(Stored data)

────────────────────────────────────────

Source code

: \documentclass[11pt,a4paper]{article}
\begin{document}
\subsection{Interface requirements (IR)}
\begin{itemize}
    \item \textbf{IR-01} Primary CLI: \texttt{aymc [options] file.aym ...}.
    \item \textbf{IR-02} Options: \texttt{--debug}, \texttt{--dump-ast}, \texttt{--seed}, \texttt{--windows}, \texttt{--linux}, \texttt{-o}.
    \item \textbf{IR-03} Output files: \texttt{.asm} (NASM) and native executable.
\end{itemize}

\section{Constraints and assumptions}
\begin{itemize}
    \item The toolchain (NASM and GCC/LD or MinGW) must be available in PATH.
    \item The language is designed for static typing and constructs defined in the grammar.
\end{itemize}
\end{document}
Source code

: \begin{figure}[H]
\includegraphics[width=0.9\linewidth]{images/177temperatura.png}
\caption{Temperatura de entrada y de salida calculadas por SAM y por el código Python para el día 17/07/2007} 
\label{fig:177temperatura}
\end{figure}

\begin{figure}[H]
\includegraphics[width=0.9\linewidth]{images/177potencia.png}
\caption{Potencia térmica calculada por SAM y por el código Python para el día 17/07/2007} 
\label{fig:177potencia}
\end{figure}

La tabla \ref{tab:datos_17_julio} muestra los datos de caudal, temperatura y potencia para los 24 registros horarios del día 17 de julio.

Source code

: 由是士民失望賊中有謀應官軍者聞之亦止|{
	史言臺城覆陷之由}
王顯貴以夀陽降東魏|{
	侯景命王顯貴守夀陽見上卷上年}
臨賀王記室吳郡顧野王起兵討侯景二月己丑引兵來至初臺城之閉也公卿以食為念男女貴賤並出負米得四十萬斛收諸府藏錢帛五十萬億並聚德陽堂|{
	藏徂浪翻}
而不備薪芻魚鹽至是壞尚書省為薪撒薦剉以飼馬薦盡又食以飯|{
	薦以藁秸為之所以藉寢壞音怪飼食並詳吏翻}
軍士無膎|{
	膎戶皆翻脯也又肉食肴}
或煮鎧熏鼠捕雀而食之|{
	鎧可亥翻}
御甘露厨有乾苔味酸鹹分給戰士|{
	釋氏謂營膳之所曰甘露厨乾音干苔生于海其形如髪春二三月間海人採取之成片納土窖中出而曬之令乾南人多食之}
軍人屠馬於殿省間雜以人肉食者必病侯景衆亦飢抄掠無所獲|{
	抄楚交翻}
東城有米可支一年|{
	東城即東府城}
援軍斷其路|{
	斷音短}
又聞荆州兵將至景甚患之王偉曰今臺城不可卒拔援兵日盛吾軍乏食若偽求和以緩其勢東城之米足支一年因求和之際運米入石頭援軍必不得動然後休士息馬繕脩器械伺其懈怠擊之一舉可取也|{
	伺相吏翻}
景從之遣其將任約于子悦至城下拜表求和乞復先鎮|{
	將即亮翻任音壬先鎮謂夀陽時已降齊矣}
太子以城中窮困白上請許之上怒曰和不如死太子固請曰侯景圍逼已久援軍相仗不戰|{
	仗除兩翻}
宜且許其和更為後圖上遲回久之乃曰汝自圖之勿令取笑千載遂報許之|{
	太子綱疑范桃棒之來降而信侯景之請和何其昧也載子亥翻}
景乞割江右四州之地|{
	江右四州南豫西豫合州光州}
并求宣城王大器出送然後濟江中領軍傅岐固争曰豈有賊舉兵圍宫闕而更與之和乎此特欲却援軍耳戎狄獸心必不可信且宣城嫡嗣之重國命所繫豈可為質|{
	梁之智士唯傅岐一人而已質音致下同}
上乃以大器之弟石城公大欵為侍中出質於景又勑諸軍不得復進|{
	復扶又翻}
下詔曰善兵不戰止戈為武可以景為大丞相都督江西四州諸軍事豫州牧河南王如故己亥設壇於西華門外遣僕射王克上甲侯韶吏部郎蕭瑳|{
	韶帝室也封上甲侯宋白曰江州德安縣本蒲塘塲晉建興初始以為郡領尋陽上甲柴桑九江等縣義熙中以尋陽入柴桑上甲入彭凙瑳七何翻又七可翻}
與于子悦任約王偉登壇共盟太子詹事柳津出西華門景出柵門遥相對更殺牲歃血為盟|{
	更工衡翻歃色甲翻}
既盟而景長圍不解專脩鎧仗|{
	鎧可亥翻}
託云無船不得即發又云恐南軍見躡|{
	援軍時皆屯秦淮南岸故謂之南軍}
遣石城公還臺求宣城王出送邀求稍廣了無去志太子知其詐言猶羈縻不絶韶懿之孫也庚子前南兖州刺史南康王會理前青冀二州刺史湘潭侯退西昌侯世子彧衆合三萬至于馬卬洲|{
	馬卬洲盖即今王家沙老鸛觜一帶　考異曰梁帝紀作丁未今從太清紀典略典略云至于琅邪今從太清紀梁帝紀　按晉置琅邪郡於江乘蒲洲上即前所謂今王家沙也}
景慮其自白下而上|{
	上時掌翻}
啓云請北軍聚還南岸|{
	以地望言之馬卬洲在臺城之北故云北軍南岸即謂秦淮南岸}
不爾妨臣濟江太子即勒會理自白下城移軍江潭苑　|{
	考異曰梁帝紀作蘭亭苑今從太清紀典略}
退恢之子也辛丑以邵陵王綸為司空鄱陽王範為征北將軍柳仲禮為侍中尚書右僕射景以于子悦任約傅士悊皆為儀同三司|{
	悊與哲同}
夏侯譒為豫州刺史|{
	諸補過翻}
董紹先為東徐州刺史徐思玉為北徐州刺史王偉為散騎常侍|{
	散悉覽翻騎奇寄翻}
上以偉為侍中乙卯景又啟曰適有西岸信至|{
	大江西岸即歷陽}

────────────────────────────────────────

* **Exercise**: Write out every line in the data that holds the string "para".

* **Response below**:
\caption{Temperatura de entrada y de salida calculadas por SAM y por el código Python para el día 17/07/2007} 
\caption{Potencia térmica calculada por SAM y por el código Python para el día 17/07/2007} 
La tabla \ref{tab:datos_17_julio} muestra los datos de caudal, temperatura y potencia para los 24 registros horarios del día 17 de julio.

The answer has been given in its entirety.